Arpal conferma per le 15 di oggi la chiusura dell’allerta gialla per piogge diffuse sui bacini medi e grandi del Levante (zona C). Alle 10 si è conclusa l’allerta gialla anche per le zone B, E e per i Comuni con bacini piccoli della zona C.

Le precipitazioni tra la serata di ieri, la notte e le prime ore del mattino hanno interessato principalmente il centro Levante oltre a locali picchi sull’imperiese. Queste le dieci cumulate massime da inizio evento (dati alle 11,30): Amborzasco (Santo Stefano d’Aveto, Genova) 114.8 millimetri, Cichero (San Colombano Certenoli, Genova) 109.4, Croce Orero (Genova) 102.6, Borzone (Borzonasca, Genova) 96.8, Cabanne (Rezzoaglio, Genova) 96.2, Reppia (Né, Genova) 94.2, Diga di Giacopiane (Genova) 90.4, Santa Margherita Vara (Carro, La Spezia) 88.8, Brugnato (La Spezia) 86.6, Davagna (Genova) 84.4. Nell’imperiese da segnalare i 70.2 millimetri di Cipressa.

Piogge e temporali hanno generalmente innalzato i livelli dei bacini grandi di Levante con il raggiungimento della prima soglia per il Vara a Nasceto, Piana Battolla e Brugnato. Fino al primo pomeriggio odierno, attese piogge residue sul Levante anche a carattere temporalesco in progressivo esaurimento.

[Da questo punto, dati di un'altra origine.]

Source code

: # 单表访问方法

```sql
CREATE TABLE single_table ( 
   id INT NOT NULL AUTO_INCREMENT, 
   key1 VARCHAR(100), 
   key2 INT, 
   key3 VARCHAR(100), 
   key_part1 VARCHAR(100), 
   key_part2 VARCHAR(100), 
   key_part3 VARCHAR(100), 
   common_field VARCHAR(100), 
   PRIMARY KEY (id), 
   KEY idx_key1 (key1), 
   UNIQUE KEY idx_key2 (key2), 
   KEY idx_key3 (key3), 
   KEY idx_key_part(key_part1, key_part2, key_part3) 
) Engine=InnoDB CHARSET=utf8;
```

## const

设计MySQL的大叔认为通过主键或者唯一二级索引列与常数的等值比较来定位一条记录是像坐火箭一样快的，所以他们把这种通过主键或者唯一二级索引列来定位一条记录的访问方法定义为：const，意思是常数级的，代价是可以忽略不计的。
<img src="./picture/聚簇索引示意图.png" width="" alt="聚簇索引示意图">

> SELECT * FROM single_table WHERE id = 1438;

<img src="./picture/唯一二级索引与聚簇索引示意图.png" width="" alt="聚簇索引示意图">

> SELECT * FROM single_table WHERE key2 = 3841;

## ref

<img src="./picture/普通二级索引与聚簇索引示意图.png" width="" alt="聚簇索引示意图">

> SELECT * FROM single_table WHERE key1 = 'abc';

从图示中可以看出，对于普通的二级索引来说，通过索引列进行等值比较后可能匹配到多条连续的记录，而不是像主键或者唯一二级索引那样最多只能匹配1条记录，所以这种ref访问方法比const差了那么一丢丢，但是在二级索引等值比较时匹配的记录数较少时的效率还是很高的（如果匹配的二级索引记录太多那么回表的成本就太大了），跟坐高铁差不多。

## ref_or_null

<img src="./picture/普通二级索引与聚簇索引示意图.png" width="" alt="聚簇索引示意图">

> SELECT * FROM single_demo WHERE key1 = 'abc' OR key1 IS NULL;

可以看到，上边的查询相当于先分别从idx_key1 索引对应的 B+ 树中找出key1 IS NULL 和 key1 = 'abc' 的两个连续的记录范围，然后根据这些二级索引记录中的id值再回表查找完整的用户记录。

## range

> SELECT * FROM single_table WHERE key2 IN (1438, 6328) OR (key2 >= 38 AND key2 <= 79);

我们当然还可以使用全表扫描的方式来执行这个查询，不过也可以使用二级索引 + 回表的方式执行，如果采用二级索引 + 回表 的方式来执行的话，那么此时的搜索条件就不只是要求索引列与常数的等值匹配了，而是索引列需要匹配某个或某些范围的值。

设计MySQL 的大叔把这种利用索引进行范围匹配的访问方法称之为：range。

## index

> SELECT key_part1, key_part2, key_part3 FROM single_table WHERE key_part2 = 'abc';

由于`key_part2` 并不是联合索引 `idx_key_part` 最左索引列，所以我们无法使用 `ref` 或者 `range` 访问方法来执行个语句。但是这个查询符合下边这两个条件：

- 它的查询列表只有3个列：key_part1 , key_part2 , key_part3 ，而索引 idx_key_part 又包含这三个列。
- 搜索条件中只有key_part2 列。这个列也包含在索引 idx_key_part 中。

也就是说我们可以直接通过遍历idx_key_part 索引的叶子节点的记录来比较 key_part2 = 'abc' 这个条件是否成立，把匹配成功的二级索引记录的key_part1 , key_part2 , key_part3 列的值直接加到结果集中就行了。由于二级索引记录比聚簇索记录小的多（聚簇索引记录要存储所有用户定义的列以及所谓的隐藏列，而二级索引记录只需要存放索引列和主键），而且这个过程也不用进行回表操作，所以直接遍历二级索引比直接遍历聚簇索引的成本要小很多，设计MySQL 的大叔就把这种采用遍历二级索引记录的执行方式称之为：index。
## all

Sul Magra nel tratto terminale, si attende nelle prossime ore, il transito del colmo di piena con livelli generalmente contenuti in alveo.

I venti sono ruotati dai quadranti settentrionali quasi ovunque ma, nella notte, raffiche meridionali hanno toccato i 149.8 km/h a Casoni di Suvero, nello spezzino e, in costa, i 112 km/h a Fontana Fresca (Sori, Genova). Il mare è agitato.

Ora, mentre permangono alcune deboli piogge a Levante e sul centro Ponente si affacciano le prime schiarite, lo sguardo è rivolto all’ondata di freddo attesa da venerdì 12 anche sulla nostra regione, e determinata da un’irruzione di aria artica. Proprio venerdì  avremo la possibilità di qualche precipitazione, in particolare nelle zone interne, mentre l’afflusso di aria gelida dai quadranti orientali provocherà una consistente discesa dei termometri con condizioni molto fredde in particolare nel fine settimana. Soprattutto nella giornata di sabato 13 febbraio le temperature minime potrebbero scendere sotto zero anche lungo la costa.

L’avviso meteo per i prossimi giorni

Mercoledì 10 febbraio: fino al primo pomeriggio residue precipitazioni su C anche a carattere di rovescio o temporale moderato. Venti meridionali localmente forti (40-50 km/h) e rafficati su parte orientale di C in calo dalla tarda mattinata, localmente forti settentrionali su B. Mare localmente agitato, residue mareggiate di libeccio su C.

Giovedì 11 febbraio: Venti localmente forti (40-50 km/h) dai quadranti settentrionali su B e parte orientale di A. Mare molto mosso per onda lunga di libeccio, localmente agitato su C.

Venerdì 12 febbraio: Possibili deboli precipitazioni sparse, più probabili su D ed E e interno C, per infiltrazioni di aria umida in quota. Quota neve in calo fino a fondovalle sui versanti padani, 300-500 metri altrove, per un’irruzione di aria gelida dai quadranti orientali nei bassi strati. Venti forti (50-60 km/h) settentrionali su B e parte orientale di A, localmente forti (40-50 km/h) altrove in intensificazione in serata. Disagio fisiologico per freddo in progressiva accentuazione ed estensione a tutte le zone in serata. Seguire i prossimi aggiornamenti.